The People's Republic of Walmart by Leigh Phillips & Michal Rozworski is about how the most efficient economies today are largely planned by Neural Nets and about liberating 'The Algorithm'. Pretty accessible read and probably a good start.
Digital Socialism by Evgeny Morozov; goes quite a bit into economics and the calculation debate itself, pretty in-depth; dunks on Hayek occasionally. Probably not a good 'first theory read' but something for later.

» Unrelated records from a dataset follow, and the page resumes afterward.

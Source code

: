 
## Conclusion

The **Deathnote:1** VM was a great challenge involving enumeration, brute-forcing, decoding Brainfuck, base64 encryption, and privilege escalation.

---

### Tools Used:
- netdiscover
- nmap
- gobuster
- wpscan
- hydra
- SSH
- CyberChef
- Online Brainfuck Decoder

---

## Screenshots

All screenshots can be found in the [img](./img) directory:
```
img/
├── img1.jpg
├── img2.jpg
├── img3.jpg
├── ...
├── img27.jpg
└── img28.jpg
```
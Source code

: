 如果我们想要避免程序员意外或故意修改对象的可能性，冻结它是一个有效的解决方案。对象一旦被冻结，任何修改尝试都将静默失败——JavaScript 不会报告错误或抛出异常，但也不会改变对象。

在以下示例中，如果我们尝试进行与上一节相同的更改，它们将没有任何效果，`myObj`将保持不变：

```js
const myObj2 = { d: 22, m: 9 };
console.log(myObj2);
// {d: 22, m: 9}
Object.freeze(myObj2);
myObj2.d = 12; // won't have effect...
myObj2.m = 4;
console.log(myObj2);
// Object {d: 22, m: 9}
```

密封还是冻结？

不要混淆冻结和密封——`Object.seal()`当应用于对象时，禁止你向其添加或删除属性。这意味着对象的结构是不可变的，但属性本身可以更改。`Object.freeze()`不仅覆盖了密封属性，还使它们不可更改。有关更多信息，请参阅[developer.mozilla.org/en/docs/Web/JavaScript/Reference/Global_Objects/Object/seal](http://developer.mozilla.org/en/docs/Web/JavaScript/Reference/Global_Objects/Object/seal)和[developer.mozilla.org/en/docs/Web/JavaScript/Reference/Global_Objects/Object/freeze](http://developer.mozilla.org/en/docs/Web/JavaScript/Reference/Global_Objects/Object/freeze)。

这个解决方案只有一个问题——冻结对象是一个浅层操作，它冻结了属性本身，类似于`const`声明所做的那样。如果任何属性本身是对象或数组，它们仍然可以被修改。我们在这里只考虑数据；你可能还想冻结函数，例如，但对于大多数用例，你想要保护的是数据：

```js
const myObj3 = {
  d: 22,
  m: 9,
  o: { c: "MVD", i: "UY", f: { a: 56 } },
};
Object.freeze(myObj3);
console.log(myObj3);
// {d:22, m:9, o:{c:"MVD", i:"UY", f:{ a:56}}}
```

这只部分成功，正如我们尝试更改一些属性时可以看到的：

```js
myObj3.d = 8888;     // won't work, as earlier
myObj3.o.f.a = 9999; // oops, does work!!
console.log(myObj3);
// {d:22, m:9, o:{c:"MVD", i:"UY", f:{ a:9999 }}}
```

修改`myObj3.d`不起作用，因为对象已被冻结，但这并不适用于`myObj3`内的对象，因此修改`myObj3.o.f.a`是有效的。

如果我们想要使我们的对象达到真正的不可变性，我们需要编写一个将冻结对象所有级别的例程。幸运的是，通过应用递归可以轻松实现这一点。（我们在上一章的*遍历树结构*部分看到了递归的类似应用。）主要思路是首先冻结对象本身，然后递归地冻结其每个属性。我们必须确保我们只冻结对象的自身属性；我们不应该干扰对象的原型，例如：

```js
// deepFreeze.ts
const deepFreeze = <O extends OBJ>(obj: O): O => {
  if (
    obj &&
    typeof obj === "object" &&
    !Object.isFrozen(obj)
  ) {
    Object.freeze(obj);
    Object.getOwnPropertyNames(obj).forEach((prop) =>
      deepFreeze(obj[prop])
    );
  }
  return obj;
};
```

Designing Freedom by Stafford Beer - great intro to Beer's work and his flavour of system philosophy in particular. The dude designed Cybersyn for Allende, basically an experimental planned economy in the 70s. The book is based on a lecture series and very accessible - It's radical and it's short and it's in easy language and it's free. If you don't feel like reading People's Republic of Walmart I'd say start here.
The Cybernetic Brain - Sketches of Another Future by Andrew Pickering is an in-depth work which goes into early cybernetic developments, Beer's Cybersyn and the early ontological shift within Cybernetics. (US/USSR control systems vs. Beer's controlled systems, essentially) More of a history thing than a theory thing tho.
Also, check out General Intellect Unit, a good podcast on cybernetic marxism, which I have all these texts from.
Radical Technologies: The Design of Everyday Life by Adam Greenfield is a pretty great primer on "disruptive" technologies and how they only serve to further the rule of capital, and what we should be doing to combat that.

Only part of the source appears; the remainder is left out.